BlueCheckedTeatowel · 07/12/2020 20:56

my (amazingly lovely) mother in law had a key to see to our dogs when we worked long days sometimes. however she began randomly letting herself in whenever she was passing. dropping things off etc. she used to babysit on a friday night when the DC were younger 6pm-10pm. She began coming at about 2pm while we were still at work and just letting herself in and waiting as she had nothing better to do. She would then clean up and potter round...making more mess and mayhem than good. DH asked her for the key back and she "didnt know where it was". This went on for over a month so he went into her house while she was out, got it off her key rack and neither of them have mentioned it since! she wont want to admit its gone incase its not DH who has it plus she would have to admit she knew it was hung on her key rack Grin.

MinesAPintOfTea · 07/12/2020 20:56

My mum has a key. In non-covid times she uses it once a week on the days she picks ds up from school (she lives just far away enough that going there and back twice after school would be a pain). If she comes here at another time, she knocks.

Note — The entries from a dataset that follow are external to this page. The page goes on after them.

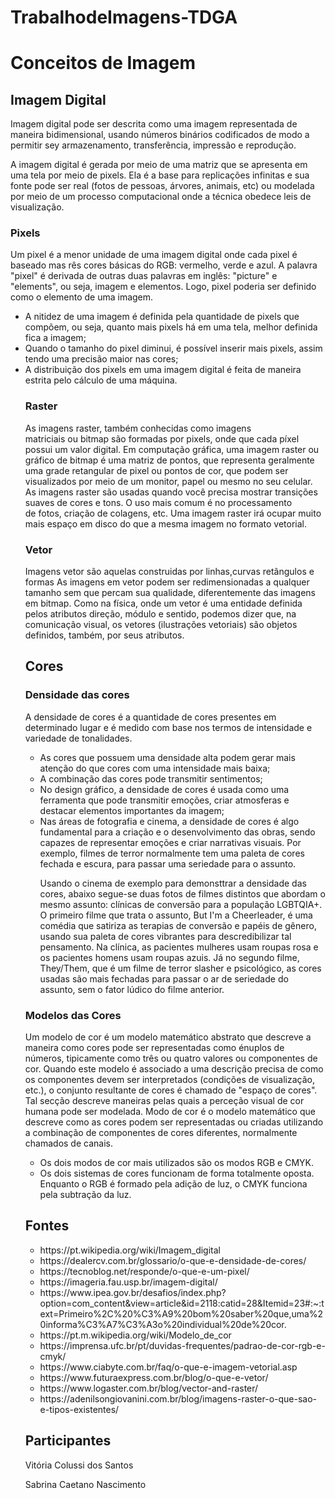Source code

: # TrabalhodeImagens-TDGA
<h1>Conceitos de Imagem</h1>

<h2>Imagem Digital</h2>

<p>Imagem digital pode ser descrita como uma imagem  representada de maneira bidimensional, usando números binários codificados de modo a permitir sey armazenamento, transferência, impressão e reprodução.</p>

<p>A imagem digital é gerada por meio de uma matriz que se apresenta em uma tela por meio de pixels. Ela é a base para replicações infinitas e sua fonte pode ser real (fotos de pessoas, árvores, animais, etc) ou modelada por meio de um processo computacional onde a técnica obedece leis de visualização.</p>
<h3>Pixels</h3>
<p> Um pixel é a menor unidade de uma imagem digital onde cada pixel é baseado mas rês cores básicas do RGB: vermelho, verde e azul. A palavra "pixel" é derivada de outras duas palavras em inglês: "picture" e "elements", ou seja, imagem e elementos. Logo, pixel poderia ser definido como o elemento de uma imagem.</p>
<ul>
  <li>A nitidez de uma imagem é definida pela quantidade de pixels que compõem, ou seja, quanto mais pixels há em uma tela, melhor definida fica a imagem;</li>
  <li>Quando o tamanho do pixel diminui, é possível inserir mais pixels, assim tendo uma precisão maior nas cores;</li>
  <li>A distribuição dos pixels em uma imagem digital é feita de maneira estrita pelo cálculo de uma máquina.</li>

<h3>Raster</h3>
<p>  As imagens raster, também conhecidas como imagens matriciais ou bitmap são formadas por pixels, onde que cada píxel possui um valor digital.
Em computação gráfica, uma imagem raster ou gráfico de bitmap é uma matriz de pontos, que representa geralmente uma grade retangular de pixel ou pontos de cor, que podem ser visualizados por meio de um monitor, papel ou mesmo no seu celular.
As imagens raster são usadas quando você precisa mostrar transições suaves de cores e tons. O uso mais comum é no processamento de fotos, criação de colagens, etc. Uma imagem raster irá ocupar muito mais espaço em disco do que a mesma imagem no formato vetorial. </p>

<h3>Vetor</h3>
<p>  Imagens vetor são aquelas construidas por linhas,curvas retângulos e formas
As imagens em vetor podem ser redimensionadas a qualquer tamanho sem que percam sua qualidade, diferentemente das imagens em bitmap.
Como na física, onde um vetor é uma entidade definida pelos atributos direção, módulo e sentido, podemos dizer que, na comunicação visual, os vetores (ilustrações vetoriais) são objetos definidos, também, por seus atributos.</p>



<h2>Cores</h2>
<h3>Densidade das cores</h3>
<p>A densidade de cores é a quantidade de cores presentes em determinado lugar e é medido com base nos termos de intensidade e variedade de tonalidades.</p>
<ul>
    <li>As cores que possuem uma densidade alta podem gerar mais atenção do que cores com uma intensidade mais baixa;</li>
    <li>A combinação das cores pode transmitir sentimentos;</li>
    <li>No design gráfico, a densidade de cores é usada como uma ferramenta que pode transmitir emoções, criar atmosferas e destacar elementos importantes da imagem;</li>
    <li>Nas áreas de fotografia e cinema, a densidade de cores é algo fundamental para a criação e o desenvolvimento das obras, sendo capazes de representar emoções e criar narrativas visuais. Por exemplo, filmes de terror normalmente tem uma paleta de cores fechada e escura, para passar uma seriedade para o assunto.</li>
  <p>Usando o cinema de exemplo para demonsttrar a densidade das cores, abaixo segue-se duas fotos de filmes distintos que abordam o mesmo assunto: clínicas de conversão para a população LGBTQIA+. O primeiro filme que trata o assunto, But I'm a Cheerleader, é uma comédia que satiriza as terapias de conversão e papéis de gênero, usando sua paleta de cores vibrantes para descredibilizar tal pensamento. Na clínica, as pacientes mulheres usam roupas rosa e os pacientes homens usam roupas azuis. Já no segundo filme, They/Them, que é um filme de terror slasher e psicológico, as cores usadas são mais fechadas para passar o ar de seriedade do assunto, sem o fator lúdico do filme anterior.</p>
</ul>

<h3>Modelos das Cores</h3>
<p>
  Um modelo de cor é um modelo matemático abstrato que descreve a maneira como cores pode ser representadas como énuplos de números, tipicamente como três ou quatro valores ou componentes de cor. Quando este modelo é associado a uma descrição precisa de como os componentes devem ser interpretados (condições de visualização, etc.), o conjunto resultante de cores é chamado de "espaço de cores". Tal secção descreve maneiras pelas quais a perceção visual de cor humana pode ser modelada.
Modo de cor é o modelo matemático que descreve como as cores podem ser representadas ou criadas utilizando a combinação de componentes de cores diferentes, normalmente chamados de canais.</p>

<ul>
  <li>
Os dois modos de cor mais utilizados são os modos RGB e CMYK.    
  </li>
  <li>
    Os dois sistemas de cores funcionam de forma totalmente oposta. Enquanto o RGB é formado pela adição de luz, o CMYK funciona pela subtração da luz.
  </li>
</ul>

<h2>Fontes</h2>
<ul>
  <li>https://pt.wikipedia.org/wiki/Imagem_digital</li>
  <li>https://dealercv.com.br/glossario/o-que-e-densidade-de-cores/</li>
  <li>https://tecnoblog.net/responde/o-que-e-um-pixel/</li>
  <li>https://imageria.fau.usp.br/imagem-digital/</li>
  <li>https://www.ipea.gov.br/desafios/index.php?option=com_content&view=article&id=2118:catid=28&Itemid=23#:~:text=Primeiro%2C%20%C3%A9%20bom%20saber%20que,uma%20informa%C3%A7%C3%A3o%20individual%20de%20cor.</li>
  <li>https://pt.m.wikipedia.org/wiki/Modelo_de_cor</li>
  <li>https://imprensa.ufc.br/pt/duvidas-frequentes/padrao-de-cor-rgb-e-cmyk/</li>
  <li>https://www.ciabyte.com.br/faq/o-que-e-imagem-vetorial.asp</li>
  <li>https://www.futuraexpress.com.br/blog/o-que-e-vetor/</li>
  <li>https://www.logaster.com.br/blog/vector-and-raster/</li>
  <li>https://adenilsongiovanini.com.br/blog/imagens-raster-o-que-sao-e-tipos-existentes/</li>
</ul>

<h2>Participantes</h2>
<p>Vitória Colussi dos Santos</p>
<p>Sabrina Caetano Nascimento</p>
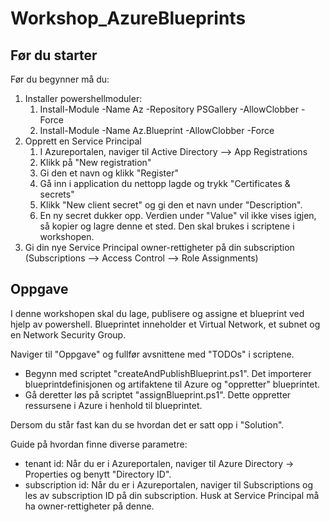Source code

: # Workshop_AzureBlueprints

## Før du starter
Før du begynner må du:
1. Installer powershellmoduler: 
    1. Install-Module -Name Az -Repository PSGallery -AllowClobber -Force
    2. Install-Module -Name Az.Blueprint -AllowClobber -Force
2. Opprett en Service Principal
    1. I Azureportalen, naviger til Active Directory --> App Registrations 
    2. Klikk på "New registration" 
    3. Gi den et navn og klikk "Register"
    4. Gå inn i application du nettopp lagde og trykk "Certificates & secrets" 
    5. Klikk "New client secret" og gi den et navn under "Description".
    6. En ny secret dukker opp. Verdien under "Value" vil ikke vises igjen, så kopier og lagre denne et sted. Den skal brukes i scriptene i workshopen.
3. Gi din nye Service Principal owner-rettigheter på din subscription (Subscriptions --> Access Control --> Role Assignments) 

## Oppgave
I denne workshopen skal du lage, publisere og assigne et blueprint ved hjelp av powershell. Blueprintet inneholder et Virtual Network, et subnet og en Network Security Group.

Naviger til "Oppgave" og fullfør avsnittene med "TODOs" i scriptene. 

* Begynn med scriptet "createAndPublishBlueprint.ps1". Det importerer blueprintdefinisjonen og artifaktene til Azure og "oppretter" blueprintet.
* Gå deretter løs på scriptet "assignBlueprint.ps1". Dette oppretter ressursene i Azure i henhold til blueprintet. 

Dersom du står fast kan du se hvordan det er satt opp i "Solution". 

Guide på hvordan finne diverse parametre:


* tenant id: Når du er i Azureportalen, naviger til Azure Directory -> Properties og benytt "Directory ID".
* subscription id: Når du er i Azureportalen, naviger til Subscriptions og les av subscription ID på din subscription. Husk at Service Principal må ha owner-rettigheter på denne. 
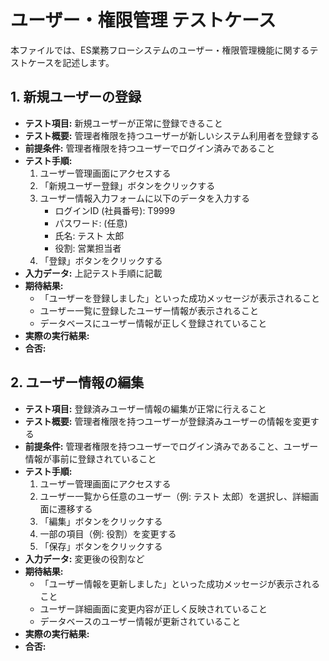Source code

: # ユーザー・権限管理 テストケース

本ファイルでは、ES業務フローシステムのユーザー・権限管理機能に関するテストケースを記述します。

## 1. 新規ユーザーの登録

*   **テスト項目:** 新規ユーザーが正常に登録できること
*   **テスト概要:** 管理者権限を持つユーザーが新しいシステム利用者を登録する
*   **前提条件:** 管理者権限を持つユーザーでログイン済みであること
*   **テスト手順:**
    1.  ユーザー管理画面にアクセスする
    2.  「新規ユーザー登録」ボタンをクリックする
    3.  ユーザー情報入力フォームに以下のデータを入力する
        *   ログインID (社員番号): T9999
        *   パスワード: (任意)
        *   氏名: テスト 太郎
        *   役割: 営業担当者
    4.  「登録」ボタンをクリックする
*   **入力データ:** 上記テスト手順に記載
*   **期待結果:**
    *   「ユーザーを登録しました」といった成功メッセージが表示されること
    *   ユーザー一覧に登録したユーザー情報が表示されること
    *   データベースにユーザー情報が正しく登録されていること
*   **実際の実行結果:**
*   **合否:**

## 2. ユーザー情報の編集

*   **テスト項目:** 登録済みユーザー情報の編集が正常に行えること
*   **テスト概要:** 管理者権限を持つユーザーが登録済みユーザーの情報を変更する
*   **前提条件:** 管理者権限を持つユーザーでログイン済みであること、ユーザー情報が事前に登録されていること
*   **テスト手順:**
    1.  ユーザー管理画面にアクセスする
    2.  ユーザー一覧から任意のユーザー（例: テスト 太郎）を選択し、詳細画面に遷移する
    3.  「編集」ボタンをクリックする
    4.  一部の項目（例: 役割）を変更する
    5.  「保存」ボタンをクリックする
*   **入力データ:** 変更後の役割など
*   **期待結果:**
    *   「ユーザー情報を更新しました」といった成功メッセージが表示されること
    *   ユーザー詳細画面に変更内容が正しく反映されていること
    *   データベースのユーザー情報が更新されていること
*   **実際の実行結果:**
*   **合否:**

UntilYourNextHairBrainedScheme · 07/12/2020 20:59

Hadn't read all your posts - very glad to read that you're a gobby 50 year old with no problem enforcing your boundaries, not someone who's going to be walked all over Garlic Monkey !

PurBal · 07/12/2020 21:00

Family members have keys and vice versa. But I would never let myself in without permission.

Babymamma192 · 07/12/2020 21:00

When I got married I moved in to dh house...his mum and dad had previously lived with him and moved out while we were on our honeymoon. The day after we got home from honeymoon his dad called round with one of his mates to pick something up. We were in bed and he let himself in!! I was not happy....they don't have a key to our new house.

Spidey66 · 07/12/2020 21:01

No, not at all.

The only time I've had a relative's keys was for my mum's house. That was for the last 6 months of her life-she died of cancer so was either in a lot of pain and/or knocked out on morphine. Even then, I'd ring the bell to warn her.

UntilYourNextHairBrainedScheme · 07/12/2020 21:03

Nobody who doesn't live in our house has a key - except the cleaner, and she only uses it to clean if we're out, but there are five of us and we each have a key.

I'd hate anyone else letting themselves in.

We give on of two neighbors a key before we go on holiday to look after small pets.